Exercise requirements –
Count every line in the entries that holds the word "denne". The reply is that count alone.

(Beginning of Entries supplied)

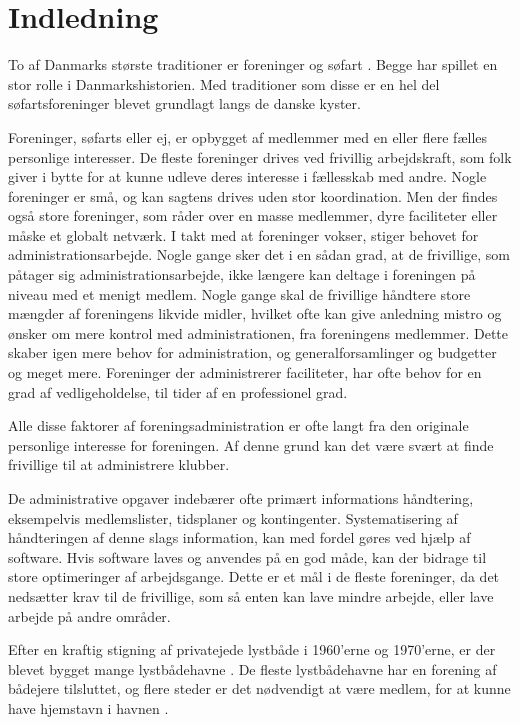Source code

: \chapter{Indledning}
To af Danmarks største traditioner er foreninger og søfart \cite{forening2010}\cite{moller1997}. Begge har spillet en stor rolle i Danmarkshistorien. Med traditioner som disse er en hel del søfartsforeninger blevet grundlagt langs de danske kyster. 

Foreninger, søfarts eller ej, er opbygget af medlemmer med en eller flere fælles personlige interesser. De fleste foreninger drives ved frivillig arbejdskraft, som folk giver i bytte for at kunne udleve deres interesse i fællesskab med andre. Nogle foreninger er små, og kan sagtens drives uden stor koordination. Men der findes også store foreninger, som råder over en masse medlemmer, dyre faciliteter eller måske et globalt netværk. I takt med at foreninger vokser, stiger behovet for administrationsarbejde. Nogle gange sker det i en sådan grad, at de frivillige, som påtager sig administrationsarbejde, ikke længere kan deltage i foreningen på niveau med et menigt medlem. Nogle gange skal de frivillige håndtere store mængder af foreningens likvide midler, hvilket ofte kan give anledning mistro og ønsker om mere kontrol med administrationen, fra foreningens medlemmer. Dette skaber igen mere behov for administration, og generalforsamlinger og budgetter og meget mere. Foreninger der administrerer faciliteter, har ofte behov for en grad af vedligeholdelse, til tider af en professionel grad. 

Alle disse faktorer af foreningsadministration er ofte langt fra den originale personlige interesse for foreningen. Af denne grund kan det være svært at finde frivillige til at administrere klubber.

De administrative opgaver indebærer ofte primært informations håndtering, eksempelvis medlemslister, tidsplaner og kontingenter. Systematisering af håndteringen af denne slags information, kan med fordel gøres ved hjælp af software. Hvis software laves og anvendes på en god måde, kan der bidrage til store optimeringer af arbejdsgange. Dette er et mål i de fleste foreninger, da det nedsætter krav til de frivillige, som så enten kan lave mindre arbejde, eller lave arbejde på andre områder. 

Efter en kraftig stigning af privatejede lystbåde i 1960'erne og 1970'erne, er der blevet bygget mange lystbådehavne \cite{gyldendal_redaktionen_havn_2013}. De fleste lystbådehavne har en forening af bådejere tilsluttet, og flere steder er det nødvendigt at være medlem, for at kunne have hjemstavn i havnen \cite{int_vb_sl}.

(End of Entries supplied)

Exercise solution –
2